TASK REQUIREMENTS — Report back each line of the records that contains the string "negative".

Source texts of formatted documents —
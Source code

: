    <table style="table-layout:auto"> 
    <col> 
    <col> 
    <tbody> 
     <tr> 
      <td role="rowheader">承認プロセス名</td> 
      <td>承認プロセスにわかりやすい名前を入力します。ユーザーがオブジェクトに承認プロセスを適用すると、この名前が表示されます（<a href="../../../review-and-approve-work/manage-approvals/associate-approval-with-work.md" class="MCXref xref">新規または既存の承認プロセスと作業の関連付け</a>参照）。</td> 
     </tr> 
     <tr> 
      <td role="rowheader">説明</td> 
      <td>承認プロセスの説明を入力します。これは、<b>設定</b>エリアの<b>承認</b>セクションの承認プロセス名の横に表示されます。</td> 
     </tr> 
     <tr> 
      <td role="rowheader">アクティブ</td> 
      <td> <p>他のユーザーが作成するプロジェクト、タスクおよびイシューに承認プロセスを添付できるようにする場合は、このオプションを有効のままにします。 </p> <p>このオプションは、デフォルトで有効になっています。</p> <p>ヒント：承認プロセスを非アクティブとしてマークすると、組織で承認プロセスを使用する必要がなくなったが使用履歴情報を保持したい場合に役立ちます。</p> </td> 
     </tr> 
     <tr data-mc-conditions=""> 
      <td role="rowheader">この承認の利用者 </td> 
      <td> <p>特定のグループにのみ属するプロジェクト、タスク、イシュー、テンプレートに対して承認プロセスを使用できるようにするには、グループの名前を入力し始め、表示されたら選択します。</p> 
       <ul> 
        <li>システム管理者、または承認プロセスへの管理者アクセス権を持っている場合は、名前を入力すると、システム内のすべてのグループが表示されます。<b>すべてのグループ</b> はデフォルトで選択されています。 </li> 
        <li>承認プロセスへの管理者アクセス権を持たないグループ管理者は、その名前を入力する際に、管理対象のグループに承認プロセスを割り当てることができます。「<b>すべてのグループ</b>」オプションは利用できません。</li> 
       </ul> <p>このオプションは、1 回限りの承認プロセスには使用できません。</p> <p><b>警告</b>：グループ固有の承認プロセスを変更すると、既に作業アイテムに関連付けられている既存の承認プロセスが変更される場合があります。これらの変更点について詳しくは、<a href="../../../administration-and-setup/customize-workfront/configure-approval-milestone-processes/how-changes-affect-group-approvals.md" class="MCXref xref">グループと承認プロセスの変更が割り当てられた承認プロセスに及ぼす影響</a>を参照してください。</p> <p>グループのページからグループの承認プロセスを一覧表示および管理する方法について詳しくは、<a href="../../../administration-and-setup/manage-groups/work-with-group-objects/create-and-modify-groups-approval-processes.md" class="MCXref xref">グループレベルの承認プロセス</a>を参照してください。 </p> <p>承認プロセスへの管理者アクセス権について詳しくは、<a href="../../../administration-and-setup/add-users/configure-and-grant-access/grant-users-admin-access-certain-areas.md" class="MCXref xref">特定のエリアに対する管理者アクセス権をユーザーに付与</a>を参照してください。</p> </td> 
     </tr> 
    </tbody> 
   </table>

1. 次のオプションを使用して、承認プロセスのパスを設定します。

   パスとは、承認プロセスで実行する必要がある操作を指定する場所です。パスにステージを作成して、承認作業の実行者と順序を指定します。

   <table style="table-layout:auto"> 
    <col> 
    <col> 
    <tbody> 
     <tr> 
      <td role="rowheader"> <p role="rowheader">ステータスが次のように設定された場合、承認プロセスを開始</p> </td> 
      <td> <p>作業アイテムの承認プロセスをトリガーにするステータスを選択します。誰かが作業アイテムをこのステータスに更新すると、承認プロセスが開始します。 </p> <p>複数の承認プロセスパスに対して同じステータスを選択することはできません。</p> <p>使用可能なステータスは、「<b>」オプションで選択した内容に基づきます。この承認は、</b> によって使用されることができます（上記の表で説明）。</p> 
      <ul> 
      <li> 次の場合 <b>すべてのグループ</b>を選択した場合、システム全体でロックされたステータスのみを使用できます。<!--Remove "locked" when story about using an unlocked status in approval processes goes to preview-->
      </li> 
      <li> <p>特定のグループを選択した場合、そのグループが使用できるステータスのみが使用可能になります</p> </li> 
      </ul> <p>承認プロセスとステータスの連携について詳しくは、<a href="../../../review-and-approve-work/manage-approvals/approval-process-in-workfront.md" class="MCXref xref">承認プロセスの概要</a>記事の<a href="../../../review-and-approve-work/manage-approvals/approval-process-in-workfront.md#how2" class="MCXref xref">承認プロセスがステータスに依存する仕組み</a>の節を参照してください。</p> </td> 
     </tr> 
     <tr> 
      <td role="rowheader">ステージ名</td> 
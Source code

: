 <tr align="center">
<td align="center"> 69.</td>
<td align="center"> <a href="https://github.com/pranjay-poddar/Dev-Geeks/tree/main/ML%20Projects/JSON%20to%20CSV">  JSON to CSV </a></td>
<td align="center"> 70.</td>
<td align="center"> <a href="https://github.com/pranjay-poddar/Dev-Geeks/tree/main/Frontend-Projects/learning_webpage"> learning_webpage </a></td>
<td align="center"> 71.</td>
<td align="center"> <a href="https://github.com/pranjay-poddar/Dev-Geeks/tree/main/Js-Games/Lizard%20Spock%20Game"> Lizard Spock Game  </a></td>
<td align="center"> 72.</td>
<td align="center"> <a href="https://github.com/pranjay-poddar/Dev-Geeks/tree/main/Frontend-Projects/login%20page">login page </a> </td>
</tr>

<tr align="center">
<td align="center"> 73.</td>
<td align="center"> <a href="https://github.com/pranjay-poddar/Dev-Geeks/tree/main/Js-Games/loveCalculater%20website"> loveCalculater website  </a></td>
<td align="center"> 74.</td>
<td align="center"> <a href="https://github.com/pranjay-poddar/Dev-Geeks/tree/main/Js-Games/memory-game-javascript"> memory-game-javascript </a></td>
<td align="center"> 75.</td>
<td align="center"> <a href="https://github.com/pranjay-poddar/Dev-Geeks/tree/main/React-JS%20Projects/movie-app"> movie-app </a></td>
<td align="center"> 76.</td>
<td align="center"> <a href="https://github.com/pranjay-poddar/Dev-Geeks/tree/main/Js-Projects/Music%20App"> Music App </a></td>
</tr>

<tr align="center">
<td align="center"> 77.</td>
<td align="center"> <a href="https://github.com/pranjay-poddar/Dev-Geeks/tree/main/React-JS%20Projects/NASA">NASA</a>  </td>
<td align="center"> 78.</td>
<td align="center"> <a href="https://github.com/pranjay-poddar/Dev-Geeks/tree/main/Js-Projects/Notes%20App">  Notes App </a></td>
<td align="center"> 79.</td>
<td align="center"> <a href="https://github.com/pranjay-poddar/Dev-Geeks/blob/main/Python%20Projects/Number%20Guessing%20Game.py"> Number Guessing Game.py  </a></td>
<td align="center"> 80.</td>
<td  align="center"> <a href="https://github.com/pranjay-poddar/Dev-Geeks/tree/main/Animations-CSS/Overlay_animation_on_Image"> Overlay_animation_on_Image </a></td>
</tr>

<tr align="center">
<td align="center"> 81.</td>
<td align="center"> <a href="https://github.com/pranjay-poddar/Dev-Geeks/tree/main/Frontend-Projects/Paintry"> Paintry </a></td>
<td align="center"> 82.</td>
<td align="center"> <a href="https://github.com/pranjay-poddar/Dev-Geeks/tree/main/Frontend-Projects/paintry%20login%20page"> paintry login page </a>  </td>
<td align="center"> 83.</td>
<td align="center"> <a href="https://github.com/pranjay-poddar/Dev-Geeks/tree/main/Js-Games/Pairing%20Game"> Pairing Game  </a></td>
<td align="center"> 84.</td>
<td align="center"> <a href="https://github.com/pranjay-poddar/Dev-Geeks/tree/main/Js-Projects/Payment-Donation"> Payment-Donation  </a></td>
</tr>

==

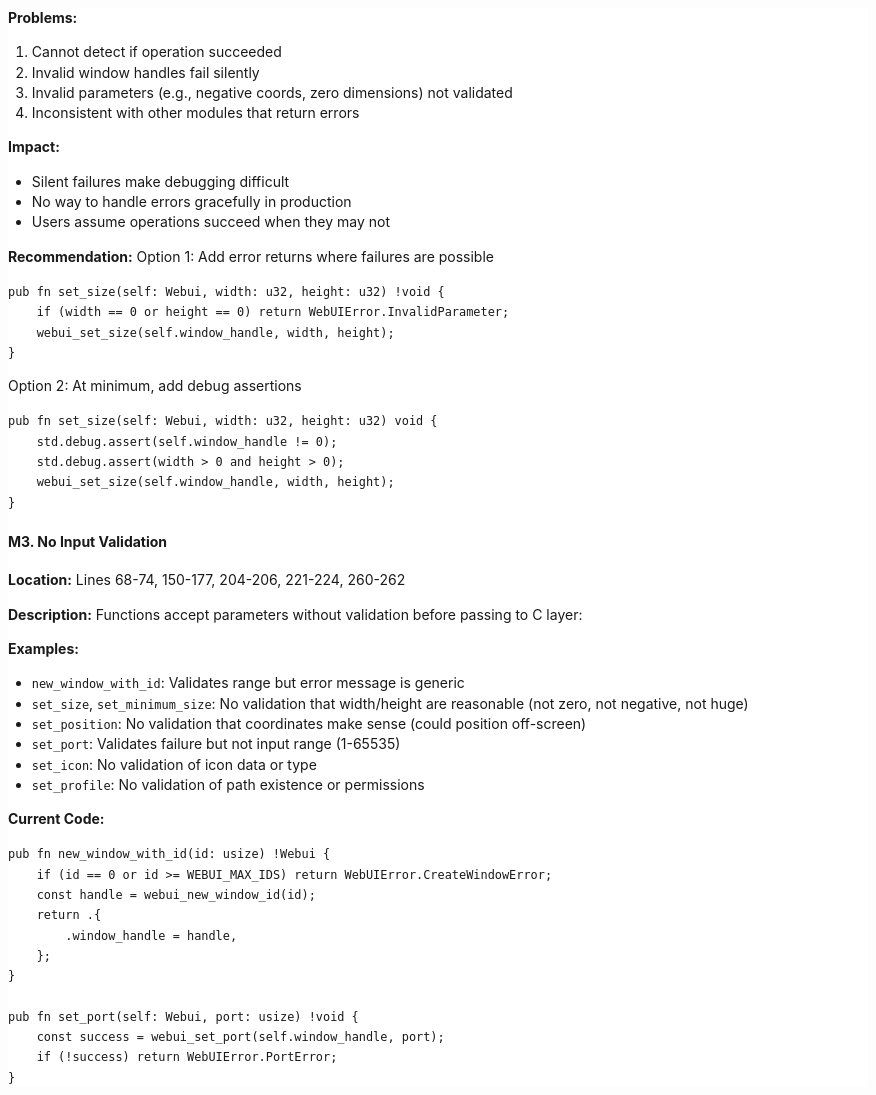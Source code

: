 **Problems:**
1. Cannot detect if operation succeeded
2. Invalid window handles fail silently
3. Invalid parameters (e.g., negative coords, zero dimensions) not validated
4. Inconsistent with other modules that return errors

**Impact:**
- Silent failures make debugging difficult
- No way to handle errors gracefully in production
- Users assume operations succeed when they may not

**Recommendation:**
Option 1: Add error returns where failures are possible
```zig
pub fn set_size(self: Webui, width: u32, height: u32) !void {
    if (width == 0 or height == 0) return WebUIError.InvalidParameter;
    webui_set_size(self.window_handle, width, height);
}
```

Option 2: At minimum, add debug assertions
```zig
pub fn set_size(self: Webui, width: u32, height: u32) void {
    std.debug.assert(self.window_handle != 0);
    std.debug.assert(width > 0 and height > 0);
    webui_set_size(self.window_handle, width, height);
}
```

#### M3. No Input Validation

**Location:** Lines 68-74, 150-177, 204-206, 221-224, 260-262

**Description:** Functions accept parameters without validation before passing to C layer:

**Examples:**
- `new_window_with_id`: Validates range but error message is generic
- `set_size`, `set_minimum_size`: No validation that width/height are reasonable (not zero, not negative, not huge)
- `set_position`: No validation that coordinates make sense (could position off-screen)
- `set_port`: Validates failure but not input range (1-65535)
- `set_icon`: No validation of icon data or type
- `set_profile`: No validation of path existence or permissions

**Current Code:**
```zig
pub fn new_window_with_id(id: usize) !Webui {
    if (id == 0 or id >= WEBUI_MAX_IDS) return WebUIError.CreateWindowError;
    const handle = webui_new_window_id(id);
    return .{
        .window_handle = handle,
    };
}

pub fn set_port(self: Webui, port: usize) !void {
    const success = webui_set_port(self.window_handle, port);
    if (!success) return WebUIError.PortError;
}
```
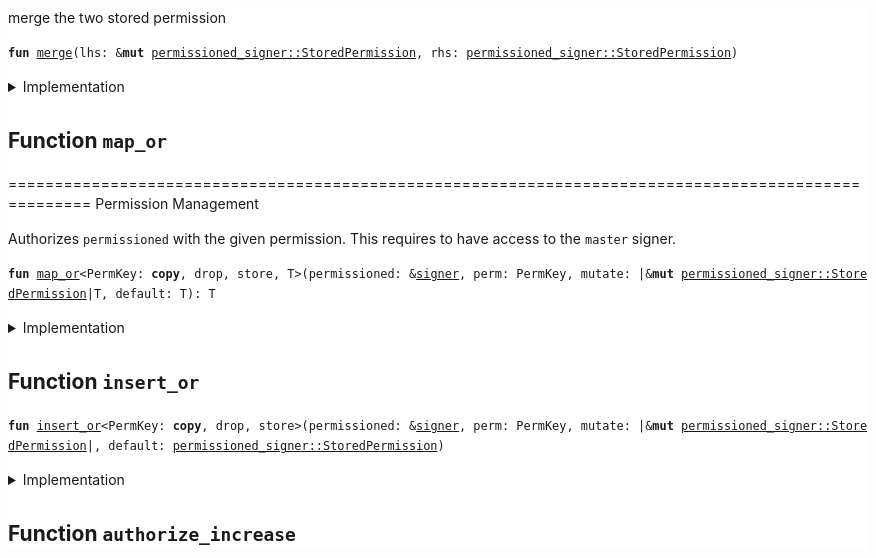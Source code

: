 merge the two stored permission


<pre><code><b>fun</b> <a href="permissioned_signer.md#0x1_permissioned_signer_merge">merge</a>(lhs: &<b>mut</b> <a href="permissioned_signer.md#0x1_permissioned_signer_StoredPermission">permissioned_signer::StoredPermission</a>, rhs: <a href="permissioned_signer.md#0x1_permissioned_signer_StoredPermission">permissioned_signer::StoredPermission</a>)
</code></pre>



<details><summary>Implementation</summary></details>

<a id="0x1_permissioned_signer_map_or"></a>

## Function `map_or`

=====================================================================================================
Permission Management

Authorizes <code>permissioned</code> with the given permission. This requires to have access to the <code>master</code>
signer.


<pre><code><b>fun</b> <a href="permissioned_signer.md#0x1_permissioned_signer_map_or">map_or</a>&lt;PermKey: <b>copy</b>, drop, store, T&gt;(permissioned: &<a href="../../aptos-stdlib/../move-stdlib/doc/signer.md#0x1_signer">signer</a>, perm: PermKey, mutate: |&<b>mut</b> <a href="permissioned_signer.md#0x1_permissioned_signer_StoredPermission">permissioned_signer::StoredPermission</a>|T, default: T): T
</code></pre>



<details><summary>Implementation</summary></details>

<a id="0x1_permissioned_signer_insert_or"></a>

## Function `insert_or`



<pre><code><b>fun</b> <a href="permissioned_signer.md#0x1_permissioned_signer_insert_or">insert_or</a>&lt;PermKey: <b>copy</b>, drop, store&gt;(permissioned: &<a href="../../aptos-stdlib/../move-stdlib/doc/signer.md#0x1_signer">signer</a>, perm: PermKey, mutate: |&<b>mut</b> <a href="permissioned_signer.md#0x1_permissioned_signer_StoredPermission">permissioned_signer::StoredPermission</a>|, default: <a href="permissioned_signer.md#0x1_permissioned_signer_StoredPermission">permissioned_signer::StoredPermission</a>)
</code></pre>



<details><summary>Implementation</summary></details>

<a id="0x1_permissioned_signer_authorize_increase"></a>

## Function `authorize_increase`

...

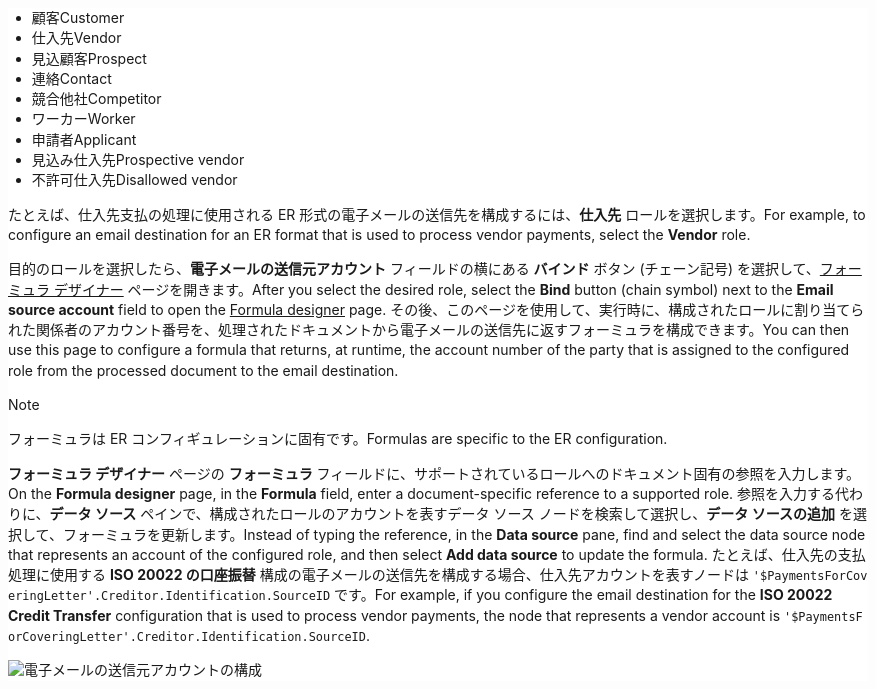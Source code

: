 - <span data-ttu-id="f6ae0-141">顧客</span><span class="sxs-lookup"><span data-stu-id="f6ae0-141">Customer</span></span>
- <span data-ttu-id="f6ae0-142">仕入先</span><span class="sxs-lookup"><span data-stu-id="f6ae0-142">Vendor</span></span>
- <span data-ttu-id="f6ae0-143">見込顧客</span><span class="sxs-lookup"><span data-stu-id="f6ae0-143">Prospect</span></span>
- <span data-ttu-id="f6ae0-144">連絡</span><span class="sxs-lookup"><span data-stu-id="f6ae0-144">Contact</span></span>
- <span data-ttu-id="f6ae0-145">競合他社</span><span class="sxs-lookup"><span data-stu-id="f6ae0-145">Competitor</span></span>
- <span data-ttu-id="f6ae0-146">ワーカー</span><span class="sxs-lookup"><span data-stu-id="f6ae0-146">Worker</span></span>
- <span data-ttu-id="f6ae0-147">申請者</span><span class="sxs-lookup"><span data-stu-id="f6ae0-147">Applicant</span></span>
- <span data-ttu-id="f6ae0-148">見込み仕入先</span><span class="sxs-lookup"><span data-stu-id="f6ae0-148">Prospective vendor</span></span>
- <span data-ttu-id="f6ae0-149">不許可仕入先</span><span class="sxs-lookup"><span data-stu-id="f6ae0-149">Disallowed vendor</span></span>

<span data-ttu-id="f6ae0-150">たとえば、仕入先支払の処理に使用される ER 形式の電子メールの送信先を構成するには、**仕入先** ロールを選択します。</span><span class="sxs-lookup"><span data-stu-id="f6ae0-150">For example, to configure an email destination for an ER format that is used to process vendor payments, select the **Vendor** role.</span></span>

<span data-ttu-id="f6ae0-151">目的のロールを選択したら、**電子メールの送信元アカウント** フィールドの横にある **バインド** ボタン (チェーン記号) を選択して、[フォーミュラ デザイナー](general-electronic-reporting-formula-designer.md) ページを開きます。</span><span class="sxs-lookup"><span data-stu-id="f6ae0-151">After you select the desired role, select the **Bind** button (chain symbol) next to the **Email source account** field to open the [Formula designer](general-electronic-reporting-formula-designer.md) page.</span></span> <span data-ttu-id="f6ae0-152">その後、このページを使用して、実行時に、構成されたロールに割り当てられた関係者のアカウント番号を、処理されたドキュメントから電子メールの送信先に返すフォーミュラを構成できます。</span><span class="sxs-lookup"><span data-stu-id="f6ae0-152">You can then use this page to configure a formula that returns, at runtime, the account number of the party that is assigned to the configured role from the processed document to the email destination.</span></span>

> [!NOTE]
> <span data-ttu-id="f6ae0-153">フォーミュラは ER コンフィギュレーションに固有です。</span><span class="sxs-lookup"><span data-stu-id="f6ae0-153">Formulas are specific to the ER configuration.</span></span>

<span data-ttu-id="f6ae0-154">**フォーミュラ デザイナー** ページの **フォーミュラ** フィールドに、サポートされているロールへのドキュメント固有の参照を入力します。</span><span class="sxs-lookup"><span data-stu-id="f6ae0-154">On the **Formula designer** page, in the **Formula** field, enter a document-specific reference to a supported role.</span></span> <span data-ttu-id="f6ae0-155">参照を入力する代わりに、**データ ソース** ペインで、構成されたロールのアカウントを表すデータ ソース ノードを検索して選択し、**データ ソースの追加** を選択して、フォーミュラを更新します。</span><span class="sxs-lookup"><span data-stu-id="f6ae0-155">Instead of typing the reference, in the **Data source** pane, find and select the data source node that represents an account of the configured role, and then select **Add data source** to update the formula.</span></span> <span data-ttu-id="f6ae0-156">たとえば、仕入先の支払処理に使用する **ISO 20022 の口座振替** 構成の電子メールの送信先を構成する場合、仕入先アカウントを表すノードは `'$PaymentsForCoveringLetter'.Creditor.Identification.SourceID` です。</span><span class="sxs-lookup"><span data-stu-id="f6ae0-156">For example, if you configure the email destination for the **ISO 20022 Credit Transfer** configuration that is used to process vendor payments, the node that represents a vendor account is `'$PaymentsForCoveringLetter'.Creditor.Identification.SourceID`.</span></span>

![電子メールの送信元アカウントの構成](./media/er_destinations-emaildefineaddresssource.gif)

RESULT —
3. Invalid parameters (e.g., negative coords, zero dimensions) not validated
- `set_size`, `set_minimum_size`: No validation that width/height are reasonable (not zero, not negative, not huge)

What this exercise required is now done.